### Work task
Output the first line below and each one after it, exactly, up to and including the line holding "- [Project Screenshots". Pictures should not be copied.
┏━━
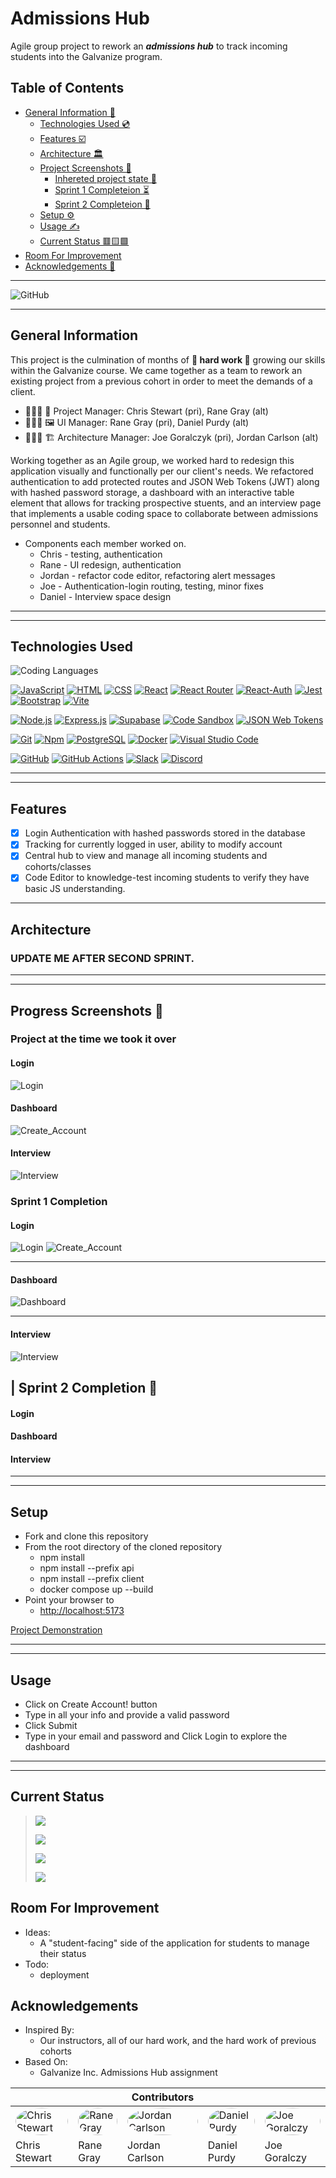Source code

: # Admissions Hub

Agile group project to rework an ***admissions hub***  to track incoming students into the Galvanize program.

## Table of Contents

- [General Information 📄](#general-information)
  - [Technologies Used 💿](#technologies-used)
  - [Features ☑️](#features)
  - [Architecture 🏛️](#architecture)
  - [Project Screenshots 📸 ](#progress-screenshots-🧱)
      - [Inhereted project state 🧰](#project-at-the-time-we-took-it-over)
      - [Sprint 1 Completeion ⏳](#sprint-1-completion)
      - [Sprint 2 Completeion 🏁](#sprint-2-completion-🏁)
  - [Setup ⚙️](#setup)
  - [Usage ✍️](#usage)
  - [Current Status 🟥🟨🟩](#current-status)
- [Room For Improvement ](#room-for-improvement)
- [Acknowledgements 🙏](#acknowledgements)
___

![GitHub](https://img.shields.io/github/last-commit/gschool-blue-ocean/admissions-hub-20/main)

___
## General Information

This project is the culmination of months of **🚀 hard work 🚀** growing our skills within the Galvanize course. We came together as a team to rework an existing project from a previous cohort in order to meet the demands of a client.

-  👨🏻‍✈️ 📝 Project Manager: Chris Stewart (pri), Rane Gray (alt)
-  👨🏻‍🎨 🖼️ UI Manager: Rane Gray (pri), Daniel Purdy (alt)
-  👷🏻‍♂️ 🏗️ Architecture Manager: Joe Goralczyk (pri), Jordan Carlson (alt)

Working together as an Agile group, we worked hard to redesign this application visually and functionally per our client's needs. We refactored authentication to add protected routes and JSON Web Tokens (JWT) along with hashed password storage, a dashboard with an interactive table element that allows for tracking prospective stuents, and an interview page that implements a usable coding space to collaborate between admissions personnel and students.

- Components each member worked on.
  - Chris - testing, authentication
  - Rane - UI redesign, authentication
  - Jordan - refactor code editor, refactoring alert messages
  - Joe - Authentication-login routing, testing, minor fixes
  - Daniel - Interview space design
___
___
## Technologies Used


![Coding Languages](https://img.shields.io/github/languages/count/gschool-blue-ocean/admissions-hub-20?label=Coding%20Languages&style=plastic)

 [![JavaScript](https://img.shields.io/badge/-JavaScript-F7DF1E?style=flat&logo=javascript&logoColor=black)](https://developer.mozilla.org/en-US/docs/Web/JavaScript)
  [![HTML](https://img.shields.io/badge/-HTML-E34F26?style=flat&logo=html5&logoColor=black)](https://developer.mozilla.org/en-US/docs/Web/HTML)
  [![CSS](https://img.shields.io/badge/-CSS-1572B6?style=flat&logo=css3&logoColor=white)](https://developer.mozilla.org/en-US/docs/Web/CSS)
  [![React](https://img.shields.io/badge/-React-61DAFB?style=flat&logo=react&logoColor=black)](https://react.dev/)
  [![React Router](https://img.shields.io/badge/-React_Router-red?style=flat&logo=reactrouter&logoColor=black)](https://reactrouter.com/en/main)
  [![React-Auth](https://img.shields.io/badge/-React_Auth-red?style=flat&logo=npm&logoColor=black)](https://www.npmjs.com/package/react-auth-kit)
  [![Jest](https://img.shields.io/badge/-Jest-purple?style=flat&logo=jest&logoColor=black)](https://jestjs.io/)
  [![Bootstrap](https://img.shields.io/badge/-Bootstrap-7952B3?style=flat&logo=bootstrap&logoColor=white)](https://getbootstrap.com/)
  [![Vite](https://img.shields.io/badge/-Vite-646CFF?style=flat&logo=vite&logoColor=F6DC40)](https://vitejs.dev/)
  
  [![Node.js](https://img.shields.io/badge/-Node.js-339933?style=flat&logo=Node.js&logoColor=black)](https://nodejs.org/)
  [![Express.js](https://img.shields.io/badge/-Express.js-000000?style=flat&logo=express&logoColor=white)](https://expressjs.com/)
  [![Supabase](https://img.shields.io/badge/-Supabase-3FCF8E?style=flat&logo=supabase&logoColor=black)](https://supabase.com/)
  [![Code Sandbox](https://img.shields.io/badge/Code%20Sandbox-Live%20code%20editor-blue?style=plastic&logo=codesandbox)](https://codesandbox.io/?from-app=1)
  [![JSON Web Tokens](https://img.shields.io/badge/JSON%20Web%20Tokens-blue?style=plastic&logo=jsonwebtokens)](https://jwt.io/)


  [![Git](https://img.shields.io/badge/-Git-F05032?style=flat&logo=git&logoColor=black)](https://git-scm.com/)
  [![Npm](https://img.shields.io/badge/-Npm-CB3837?style=flat&logo=npm&logoColor=white)](https://npmjs.com/)
  [![PostgreSQL](https://img.shields.io/badge/PostgreSQL-316192?style=flat&logo=postgresql&logoColor=white)](https://www.postgresql.org/)
  [![Docker](https://img.shields.io/badge/Docker-2CA5E0?style=flat&logo=docker&logoColor=white)](https://www.docker.com/)
  [![Visual Studio Code](https://img.shields.io/badge/Visual_Studio_Code-2CA5E0?style=flat&logo=visualstudiocode&logoColor=white)](https://www.docker.com/)

  [![GitHub](https://img.shields.io/badge/-GitHub-181717?style=flat&logo=github&logoColor=white)](https://github.com/)
  [![GitHub Actions](https://img.shields.io/badge/-GitHub-181717?style=flat&logo=githubactions&logoColor=white)](https://github.com/features/actions) 
  [![Slack](https://img.shields.io/badge/-Slack-4A154B?style=flat&logo=slack&logoColor=white)](https://slack.com/)
  [![Discord](https://img.shields.io/badge/-Discord-5865F2?style=flat&logo=discord&logoColor=white)](https://discord.com/)

___
___

## Features

- [x] Login Authentication with hashed passwords stored in the database
- [x] Tracking for currently logged in user, ability to modify account
- [x] Central hub to view and manage all incoming students and cohorts/classes
- [x] Code Editor to knowledge-test incoming students to verify they have basic JS understanding.
___

## Architecture

### UPDATE ME AFTER SECOND SPRINT.
___
___

## Progress Screenshots 🧱

### Project at the time we took it over
#### Login
![Login](/documentation/images/mcsp-19/mcsp-19_login.png)
#### Dashboard
![Create_Account](/documentation/images/mcsp-19/mcsp-19_Edit_Profile.png)
#### Interview
![Interview](/documentation/images/mcsp-19/mcsp-19_Interview.png)

### Sprint 1 Completion

#### Login

![Login](/documentation/images/mcsp-20/login.png)
![Create_Account](/documentation/images/mcsp-20/create_account.png)
___

#### Dashboard

![Dashboard](/documentation/images/mcsp-20/dashboard.png)
___

#### Interview

![Interview](/documentation/images/mcsp-20/interview.png)

## | Sprint 2 Completion 🏁
#### Login
#### Dashboard
#### Interview
___
___
## Setup

- Fork and clone this repository
- From the root directory of the cloned repository
  - npm install
  - npm install --prefix api
  - npm install --prefix client
  - docker compose up --build
- Point your browser to
  - [http://localhost:5173](http://localhost:5173/login)

[Project Demonstration](deployment_link_will_go_here_when_complete)
___
___

## Usage

- Click on Create Account! button
- Type in all your info and provide a valid password
- Click Submit
- Type in your email and password and Click Login to explore the dashboard
___
___

## Current Status

>![](https://img.shields.io/date/1686056400?label=%F0%9F%8F%83%F0%9F%8F%BB%E2%80%8D%E2%99%82%EF%B8%8FSprint%201%20Start%3A)
>
> ![](https://img.shields.io/date/1686957602?color=success&label=%F0%9F%8F%83%F0%9F%8F%BB%E2%80%8D%E2%99%82%EF%B8%8FSprint%201%20Complete%3A) 
>
> ![](https://img.shields.io/date/1687269600?color=orange&label=%F0%9F%8F%83%F0%9F%8F%BB%E2%80%8D%E2%99%82%EF%B8%8FSprint%202%20Start%3A)
>
> ![](https://img.shields.io/date/1687899600?color=success&label=%F0%9F%8F%83%F0%9F%8F%BB%E2%80%8D%E2%99%82%EF%B8%8FSprint%202%20Complete%3A)

## Room For Improvement

- Ideas:
  - A "student-facing" side of the application for students to manage their status
- Todo:
  - deployment

## Acknowledgements

- Inspired By:
  - Our instructors, all of our hard work, and the hard work of previous cohorts
- Based On:
  - Galvanize Inc. Admissions Hub assignment


|            |            | Contributors           |            |            |
|-----------------------|-----------------------|-----------------------|-----------------------|-----------------------|
| <a href="https://www.linkedin.com/in/imchrisstew/"><img src="https://media.licdn.com/dms/image/D5635AQHt01juJ9QveQ/profile-framedphoto-shrink_800_800/0/1680328466357?e=1687572000&v=beta&t=1QwnCzayaahfA6uWIAjai9syFfFI8TGGlK2ivtvDOSc" alt="Chris Stewart" style="border-radius: 50%; max-width: 200px; max-height: 200px; width: 100%; height: auto;"></a>         | <a href="https://www.linkedin.com/in/ranegray/"><img src="https://media.licdn.com/dms/image/D4E35AQGE-Bem81uMyQ/profile-framedphoto-shrink_800_800/0/1681827900706?e=1687568400&v=beta&t=J56aDqT3EliqrAdrLj7g4A3osIDz8cZZsw2krp0Uypo" alt="Rane Gray" style="border-radius: 50%; max-width: 200px; max-height: 200px; width: 100%; height: auto;"></a>             | <a href="https://www.linkedin.com/in/jordan-carlson99/"><img src="https://media.licdn.com/dms/image/D4E35AQGrrjb8pGAl3g/profile-framedphoto-shrink_800_800/0/1683735122928?e=1687572000&v=beta&t=TTc61zFA-2YfhUTQWnyQsiZjS6fbPGp3SIECW8Q5dGk" alt="Jordan Carlson" style="border-radius: 50%; max-width: 200px; max-height: 200px; width: 100%; height: auto;"></a>    | <a href="https://www.linkedin.com/in/daniel-purdy/"><img src="https://media.licdn.com/dms/image/D5635AQE9CIe_lzJ8lw/profile-framedphoto-shrink_800_800/0/1680780979021?e=1687572000&v=beta&t=c-kiJdHPWilfRJppwe0QNuKdO_AP0Viob1bOlfXMHF8" alt="Daniel Purdy" style="border-radius: 50%; max-width: 200px; max-height: 200px; width: 100%; height: auto;"></a>         | <a href="https://www.linkedin.com/in/joegoralczyk/"><img src="https://media.licdn.com/dms/image/D5635AQFcbr2AdRSDyQ/profile-framedphoto-shrink_800_800/0/1684099622257?e=1687572000&v=beta&t=27HbEewIKl9uqqhpl5TQb-3GHjLAHcPVEo0kv_sTraA" alt="Joe Goralczy" style="border-radius: 50%; max-width: 200px; max-height: 200px; width: 100%; height: auto;"></a>         |
| Chris Stewart         | Rane Gray             | Jordan Carlson        | Daniel Purdy          | Joe Goralczy          |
┗━━
### Your solution
Source code

: # Admissions Hub

Agile group project to rework an ***admissions hub***  to track incoming students into the Galvanize program.

## Table of Contents

- [General Information 📄](#general-information)
  - [Technologies Used 💿](#technologies-used)
  - [Features ☑️](#features)
  - [Architecture 🏛️](#architecture)
  - [Project Screenshots 📸 ](#progress-screenshots-🧱)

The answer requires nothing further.